Venezuela's tears for a Christ-like Chávez

This article is more than 11 years old
Jonathan Jones
An image of mourners over an open casket is closer to the dignified emotion of a Giotto than the waxy coolness of Lenin

This picture is a modern lamentation scene. In religious paintings of the Lamentation of Christ by such masters of dignified emotion as Giotto and Poussin, the dead body of Christ has been taken down from the cross to be mourned by heartbroken women. Here, the corpse of Hugo Chávez inspires similarly emotional gestures and expressions in two women who have queued to see him in his open coffin.

If it seems pretentious to equate this tearful scene at the lying-in-state of Venezuela's late president with paintings like Raphael's Deposition – another harrowing depiction of the dead Christ mourned by his followers – then you probably live in a Protestant country. Venezuela has been deeply influenced by Catholicism since missionaries were sent to the coastline named "Little Venice" in the Renaissance

Consciously or not, the people in this picture, the photographer who took it, and even those who have decided that Chávez should lie in state "eternally", are all influenced by the rich visual heritage of the Catholic world that ranges from oil paintings to prayer cards, and feasts perpetually on images of martyrdom and mourning.

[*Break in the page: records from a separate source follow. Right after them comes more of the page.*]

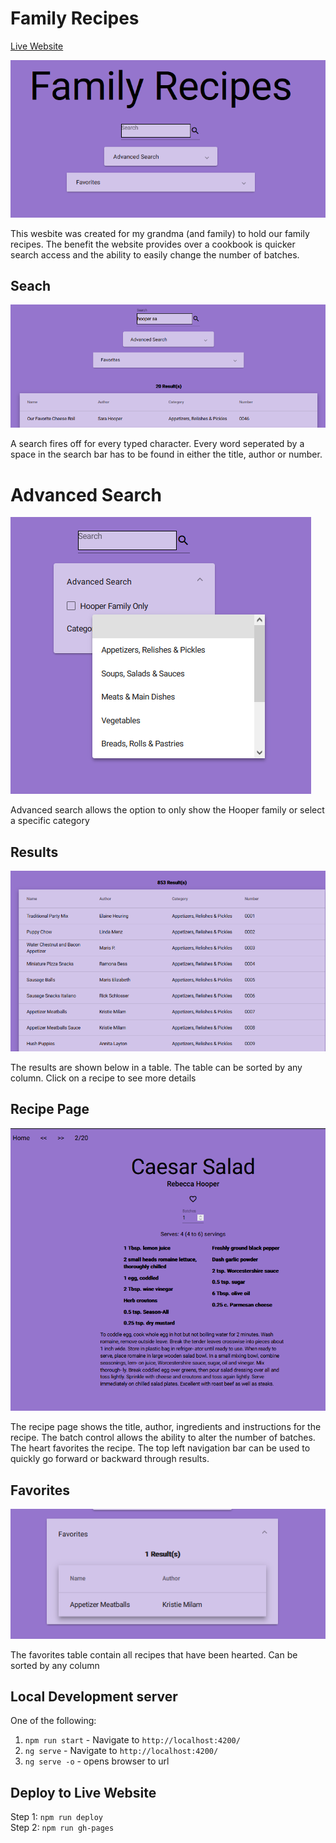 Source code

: # Family Recipes

[Live Website](https://family-recipes.ryan-brock.com/)<br>

![Main](/pics/main.png)

This wesbite was created for my grandma (and family) to hold our family recipes. The benefit the website provides over a cookbook is quicker search access and the ability to easily change the number of batches.

## Seach

![Search](/pics/basic-search.png)

A search fires off for every typed character. Every word seperated by a space in the search bar has to be found in either the title, author or number. 

# Advanced Search

![Advanced Search](/pics/advanced-search.png)

Advanced search allows the option to only show the Hooper family or select a specific category

## Results

![Results](/pics/results.png)

The results are shown below in a table. The table can be sorted by any column. Click on a recipe to see more details

## Recipe Page 

![Recipe page](/pics/recipe.png)

The recipe page shows the title, author, ingredients and instructions for the recipe. The batch control allows the ability to alter the number of batches. The heart favorites the recipe. The top left navigation bar can be used to quickly go forward or backward through results.

## Favorites 

![Favorites](/pics/favorites.png)

The favorites table contain all recipes that have been hearted. Can be sorted by any column

## Local Development server

One of the following:<br>
1. `npm run start` - Navigate to `http://localhost:4200/`
2. `ng serve` - Navigate to `http://localhost:4200/`
3. `ng serve -o` - opens browser to url

## Deploy to Live Website

Step 1: `npm run deploy`<br>
Step 2: `npm run gh-pages`<br>

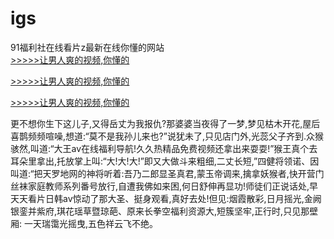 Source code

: # igs
91福利社在线看片z最新在线你懂的网站
<br>[>>>>>让男人爽的视频,你懂的](https://dfghjke.com/?tt)

[>>>>>让男人爽的视频,你懂的](https://dfghjke.com/?tt)

[>>>>>让男人爽的视频,你懂的](https://dfghjke.com/?tt)   
    
更不想你生下这儿子,又得岳丈为我报仇?那婆婆当夜得了一梦,梦见枯木开花,屋后喜鹊频频喧噪,想道:“莫不是我孙儿来也?”说犹未了,只见店门外,光蕊父子齐到.众猴骇然,叫道:“大王av在线福利导航!久久热精品免费视频还拿出来耍耍!”猴王真个去耳朵里拿出,托放掌上叫:“大!大!大!”即又大做斗来粗细,二丈长短,”四健将领诺、因叫道:“把天罗地网的神将听着:吾乃二郎显圣真君,蒙玉帝调来,擒拿妖猴者,快开营门丝袜家庭教师系列番号放行,自遭我佛如来困,何日舒伸再显功!师徒们正说话处,早天天看片日韩av惊动了那大圣、挺身观看,真好去处!但见:烟霞散彩,日月摇光,金阙银銮并紫府,琪花瑶草暨琼葩、原来长拳空福利资源大,短簇坚牢,正行时,只见那壁厢: 一天瑞霭光摇曳,五色祥云飞不绝。
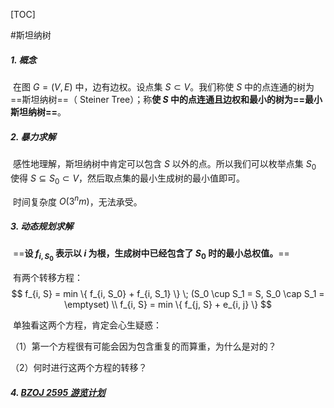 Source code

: [TOC]

#斯坦纳树

##### 1. 概念

​	在图 $G = (V, E)$ 中，边有边权。设点集 $S \subset V$。我们称使 $S$ 中的点连通的树为==斯坦纳树==（ Steiner Tree）；称**使 $S$ 中的点连通且边权和最小的树为==最小斯坦纳树==**。

##### 2. 暴力求解

​	感性地理解，斯坦纳树中肯定可以包含 $S$ 以外的点。所以我们可以枚举点集 $S_0$ 使得 $S \subseteq S_0 \subset V$，然后取点集的最小生成树的最小值即可。

​	时间复杂度 $O(3^n m)$，无法承受。

##### 3. 动态规划求解

​	==**设 $f_{i, S_0}$ 表示以 $i$ 为根，生成树中已经包含了 $S_0$ 时的最小总权值。**==

​	有两个转移方程：
$$
f_{i, S} = min \{ f_{i, S_0} + f_{i, S_1} \} \; (S_0 \cup S_1 = S, S_0 \cap S_1 = \emptyset)
\\
f_{i, S} = min \{ f_{j, S} + e_{i, j} \}
$$

​	单独看这两个方程，肯定会心生疑惑：

（1）第一个方程很有可能会因为包含重复的而算重，为什么是对的？

（2）何时进行这两个方程的转移？

##### 4. [BZOJ 2595 游览计划](http://www.lydsy.com/JudgeOnline/problem.php?id=2595)

​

Are such displays of grief in Caracas the disturbing beginnings of a posthumous personality cult destined to swallow up a democracy? This picture, in the light of the news that Chávez is to remain on display permanently, inevitably summons up the waxy ghost of Lenin, that preserved icon of totalitarian communism. Yet was Lenin ever mourned as genuinely by the people as Chávez? Pictures of his lying in state in 1924 portray far more subdued crowds.

Vladimir Lenin body
The embalmed body of Vladimir Lenin. Photograph: Sergei Karpukhin/AP

The Soviet Union was an atheist state and its public display of Lenin's embalmed body was surely at some level an act of scientific rationalist coolness: a replacement for a religious tomb, with Lenin preserved in the light of reason like the utilitarian thinker Jeremy Bentham, whose embalmed body is kept at University College London. Bentham planned his own preservation as what he called an "auto-icon". He was no dictator. The idea of preserving a body scientifically, cutting out the Christian rite of burial, therefore has radical as well as dictatorial associations. But Lenin's body did become a macabre cult, and communists in Russia do still oppose his burial as if it would be the burial of their beliefs.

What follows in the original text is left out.